A small and fast-moving, but potent storm will continue to blast the Northwest on Saturday with rain, cooler air, mountain snow and gusty winds.
The storm will be about average in terms of most storms during the winter. Gusts along the coast and west-facing slopes of the Olympics and Cascades will range between 40 and 60 mph. However, a few spots can be hit with gusts a bit stronger.
The combination of rain and wind will make for miserable travel conditions along I-5.
Seas will be rough through Saturday, then diminish quickly on Saturday night.
Windswept rain will continue to fall on the Olympic Peninsula and from Seattle and Bellingham, Wash., to Portland, Ore., through Saturday.

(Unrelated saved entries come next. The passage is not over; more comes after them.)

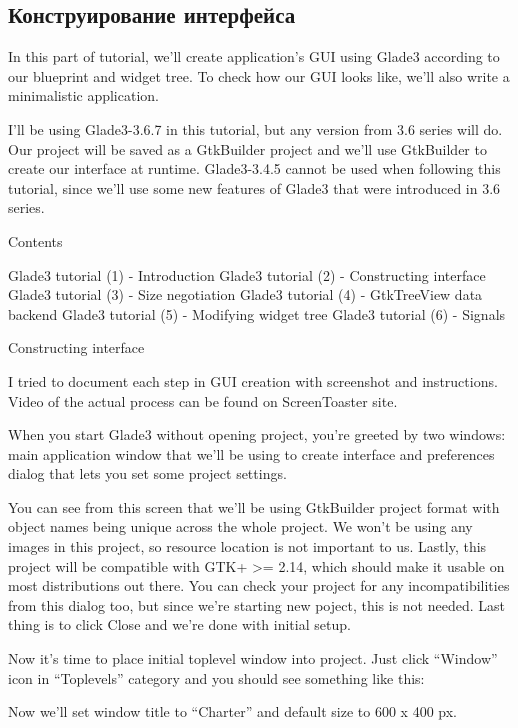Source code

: \documentclass[a4paper,openany,twoside,draft]{book}
\begin{document}
\subsection{Конструирование интерфейса}
\label{sec:gladeint}

In this part of tutorial, we'll create application's GUI using Glade3 according to our blueprint and widget tree. To check how our GUI looks like, we'll also write a minimalistic application.

I'll be using Glade3-3.6.7 in this tutorial, but any version from 3.6 series will do. Our project will be saved as a GtkBuilder project and we'll use GtkBuilder to create our interface at runtime. Glade3-3.4.5 cannot be used when following this tutorial, since we'll use some new features of Glade3 that were introduced in 3.6 series.

Contents

    Glade3 tutorial (1) - Introduction
    Glade3 tutorial (2) - Constructing interface
    Glade3 tutorial (3) - Size negotiation
    Glade3 tutorial (4) - GtkTreeView data backend
    Glade3 tutorial (5) - Modifying widget tree
    Glade3 tutorial (6) - Signals

Constructing interface

I tried to document each step in GUI creation with screenshot and instructions. Video of the actual process can be found on ScreenToaster site.

When you start Glade3 without opening project, you're greeted by two windows: main application window that we'll be using to create interface and preferences dialog that lets you set some project settings.

You can see from this screen that we'll be using GtkBuilder project format with object names being unique across the whole project. We won't be using any images in this project, so resource location is not important to us. Lastly, this project will be compatible with GTK+ >= 2.14, which should make it usable on most distributions out there. You can check your project for any incompatibilities from this dialog too, but since we're starting new poject, this is not needed. Last thing is to click Close and we're done with initial setup.

Now it's time to place initial toplevel window into project. Just click ``Window'' icon in ``Toplevels'' category and you should see something like this:

 Now we'll set window title to ``Charter'' and default size to 600 x 400 px.
\end{document}
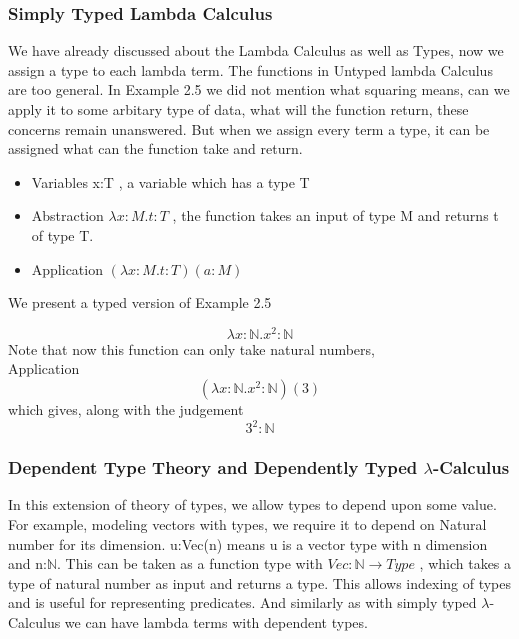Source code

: \documentclass[12pt]{article}
\begin{document}
\subsubsection{Simply Typed Lambda Calculus}
 We have already discussed about the Lambda Calculus as well as Types, now we assign a type to each lambda term. The functions in Untyped lambda Calculus are too general. In Example 2.5 we did not mention what squaring means, can we apply it to some arbitary type of data, what will the function return, these concerns remain unanswered. But when we assign every term a type, it can be assigned what can the function take and return.
 \begin{itemize}
    \item Variables  x:T , a variable which has a type T
    \item Abstraction $\lambda x:M.t:T$ , the function takes an input of type M and returns t of type T.
    \item Application $(\lambda x:M.t:T)(a:M)$
    


 \end{itemize}
 
 We present a typed version of Example 2.5\\
 \begin{example}
    $$\lambda x:\mathbb{N}.x^2:\mathbb{N}$$
    Note that now this function can only take natural numbers,\\
    Application
    $$(\lambda x:\mathbb{N}.x^2:\mathbb{N})(3)$$
    which gives, along with the judgement
    $$3^2:\mathbb{N}$$
 \end{example}

\subsubsection{Dependent Type Theory and Dependently Typed $\lambda$-Calculus}
In this extension of theory of types, we allow types to depend upon some value. For example, modeling vectors with types, we require it to depend on Natural number for its dimension. 
u:Vec(n) means u is a vector type with n dimension and n:$\mathbb{N}$. 
This can be taken as a function type with $Vec:\mathbb{N} \to Type$ , which takes a type of natural number as input and returns a type. This allows indexing of types and is useful for representing predicates.
And similarly as with simply typed $\lambda$-Calculus we can have lambda terms with dependent types. 
\end{document}
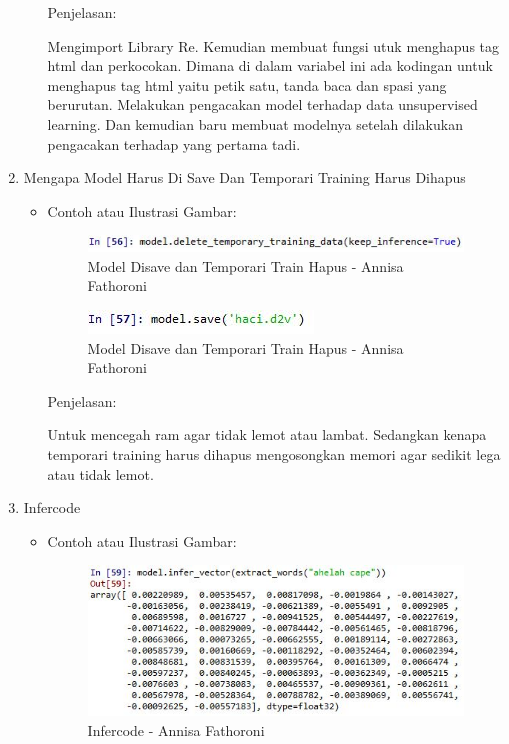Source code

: \begin{enumerate}
\begin{itemize}
Penjelasan:

Mengimport Library Re. Kemudian membuat fungsi utuk menghapus tag html dan perkocokan. Dimana di dalam variabel ini ada kodingan untuk menghapus tag html yaitu petik satu, tanda baca dan spasi yang berurutan. Melakukan pengacakan model terhadap data unsupervised learning. Dan kemudian baru membuat modelnya setelah dilakukan pengacakan terhadap yang pertama tadi.

\end{itemize}

\item Mengapa Model Harus Di Save Dan Temporari Training Harus Dihapus
\begin{itemize}
\item Contoh atau Ilustrasi Gambar:

\begin{figure}[!hbtp]
\centering
\includegraphics[scale=0.7]{figures/Chapter5AnnisaFathoroni49.jpg}
\caption{Model Disave dan Temporari Train Hapus - Annisa Fathoroni}
\label{Model Disave dan Temporari Train Hapus - Annisa Fathoroni}
\end{figure}

\begin{figure}[!hbtp]
\centering
\includegraphics[scale=0.7]{figures/Chapter5AnnisaFathoroni50.jpg}
\caption{Model Disave dan Temporari Train Hapus - Annisa Fathoroni}
\label{Model Disave dan Temporari Train Hapus - Annisa Fathoroni}
\end{figure}

Penjelasan:

Untuk mencegah ram agar tidak lemot atau lambat. Sedangkan kenapa temporari training harus dihapus mengosongkan memori agar sedikit lega atau tidak lemot.

\end{itemize}

\item Infercode
\begin{itemize}
\item Contoh atau Ilustrasi Gambar:

\begin{figure}[!hbtp]
\centering
\includegraphics[scale=0.7]{figures/Chapter5AnnisaFathoroni51.jpg}
\caption{Infercode - Annisa Fathoroni}
\label{Infercode - Annisa Fathoroni}
\end{figure}


\end{itemize}
\end{enumerate}

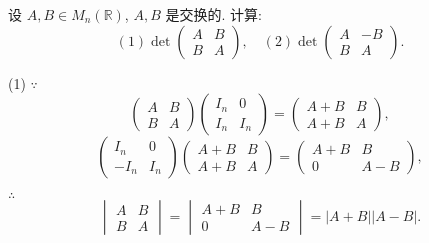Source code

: \documentclass{ctexart}
\begin{document}
\begin{exercise}[补充题 3]
    设 $A,B\in M_n(\mathbb{R})$, $A,B$ 是交换的. 计算:
    \[(1)\det\begin{pmatrix}
        A & B \\
        B & A
    \end{pmatrix},\quad(2)\det\begin{pmatrix}
        A & -B \\
        B & A
    \end{pmatrix}.\]
\end{exercise}
\begin{solution}
    (1) $\because$
    \[\begin{pmatrix}
        A & B \\
        B & A
    \end{pmatrix}\begin{pmatrix}
        I_n & 0 \\
        I_n & I_n
    \end{pmatrix}=\begin{pmatrix}
        A+B & B \\
        A+B & A
    \end{pmatrix},\]
    \[\begin{pmatrix}
        I_n & 0 \\
        -I_n & I_n
    \end{pmatrix}\begin{pmatrix}
        A+B & B \\
        A+B & A
    \end{pmatrix}=\begin{pmatrix}
        A+B & B \\
        0 & A-B
    \end{pmatrix},\]

    $\therefore$
    \[\begin{vmatrix}
        A & B \\
        B & A
    \end{vmatrix}=\begin{vmatrix}
        A+B & B \\
        0 & A-B
    \end{vmatrix}=|A+B||A-B|.\]


\end{solution}
\end{document}
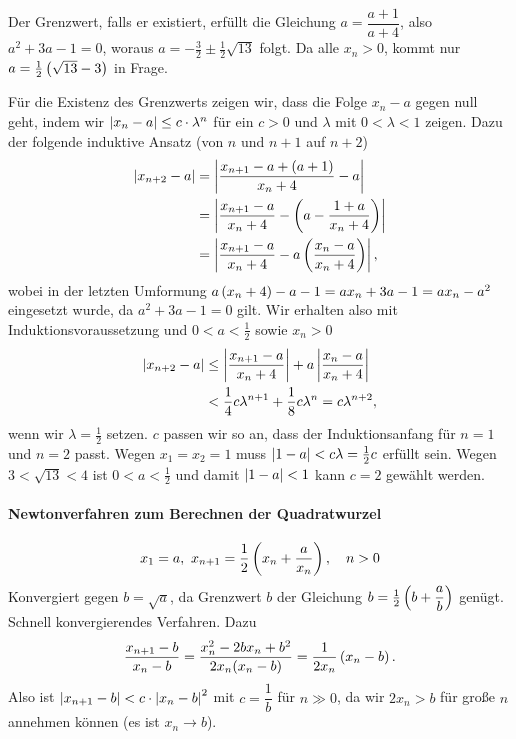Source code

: \documentclass[11pt,a4paper]{article}
\begin{document}
\begin{loesung}
Der Grenzwert, falls er existiert, erfüllt die Gleichung $a=\dfrac{a+1}{a+4}$,
also $a^2+3a-1=0$, woraus $a=-\frac32\pm\frac12\sqrt{13}$ folgt.  Da alle
$x_n>0$, kommt nur $a=\frac12\left(\sqrt{13}-3\right)$ in Frage.

Für die Existenz des Grenzwerts zeigen wir, dass die Folge $x_n-a$ gegen null
geht, indem wir $\left\vert x_n-a\right\vert\le c\cdot \lambda^n$ für ein $c>0$ und $\lambda$ mit
$0<\lambda<1$ zeigen. Dazu der folgende induktive Ansatz (von $n$ und $n+1$
auf $n+2$)
\begin{align*}
  \left\vert x_{n+2}-a\right\vert&=\left\vert \frac{x_{n+1}-a+(a+1)}{x_n+4}-a\right\vert\\
  &=\left\vert \frac{x_{n+1}-a}{x_n+4}-\left(a-\frac{1+a}{x_n+4}\right)\right\vert\\
  &=\left\vert \frac{x_{n+1}-a}{x_n+4}-a\left(\frac{x_n-a}{x_n+4}\right)\right\vert,
\end{align*}
wobei in der letzten Umformung $a\left(x_n+4\right)-a-1=ax_n+3a-1=ax_n-a^2$ eingesetzt
wurde, da $a^2+3a-1=0$ gilt.  Wir erhalten also mit Induktionsvoraussetzung
und $0<a<\frac12$ sowie $x_n>0$
\begin{align*}
  \left\vert x_{n+2}-a\right\vert&\le
  \left\vert \frac{x_{n+1}-a}{x_n+4}\right\vert+a\left\vert \frac{x_n-a}{x_n+4}\right\vert\\
  &<\frac14 c \lambda^{n+1} + \frac18 c \lambda^n = c \lambda^{n+2},
\end{align*}
wenn wir $\lambda=\frac12$ setzen. $c$ passen wir so an, dass der
Induktionsanfang für $n=1$ und $n=2$ passt.  Wegen $x_1=x_2=1$ muss
$\left\vert 1-a\right\vert<c \lambda=\frac12 c$ erfüllt sein. Wegen $3<\sqrt{13}<4$ ist
$0<a<\frac12$ und damit $\left\vert 1-a\right\vert<1$ kann $c=2$ gewählt werden.   
\end{loesung}

\paragraph{Newtonverfahren zum Berechnen der Quadratwurzel}
\begin{gather*}
  x_1=a,\ x_{n+1}=\frac12\left(x_n+\frac{a}{x_n}\right),\quad n>0
\end{gather*}
Konvergiert gegen $b=\sqrt{a}$, da Grenzwert $b$ der Gleichung
$b=\frac12\left(b+\dfrac{a}{b}\right)$ genügt. Schnell konvergierendes Verfahren.
Dazu
\begin{gather*}
  \frac{x_{n+1}-b}{x_n-b}=\frac{x_n^2-2bx_n+b^2}{2x_n(x_n-b)}
  =\frac{1}{2x_n}\left(x_n-b\right).
\end{gather*}
Also ist $\left\vert x_{n+1}-b\right\vert<c\cdot\left\vert x_n-b\right\vert^2$ mit $c=\dfrac{1}{b}$ für $n\gg 0$,
da wir $2x_n>b$ für große $n$ annehmen können (es ist $x_n\to b$).
\end{document}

Snow levels will drop to around 3,000 feet on the Cascades on Saturday, where 6 inches of snow can fall close to pass level over Snoqualmie Pass and on I-90.
More than a foot of snow is likely in the Washington and northern Oregon Cascade high country.
Travel delays are possible on Saturday afternoon and night over the passes as a result.
Rain showers on Saturday in eastern areas of Washington and Oregon can change to snow showers at night with a couple of inches possible over the mountains.
Gusty winds will get funneled through the Columbia Gorge, where gusts can reach 50 mph along portions of I-84 on Saturday into Saturday night.
On Sunday, lingering Pacific moisture will lead to variable clouds and spotty rain showers along the coast and spotty rain and snow showers over eastern Washington and Oregon.
The next significant storm is due late next week, but could take aim more toward southern British Columbia, at least initially.
Hurricane Matthew will take a northward turn this weekend, which will bring the storm along the Atlantic coast of the United States next week.
Hurricane Matthew will threaten lives and property across the central and northern Caribbean with flooding rain, damaging winds and an inundating storm surge early next week.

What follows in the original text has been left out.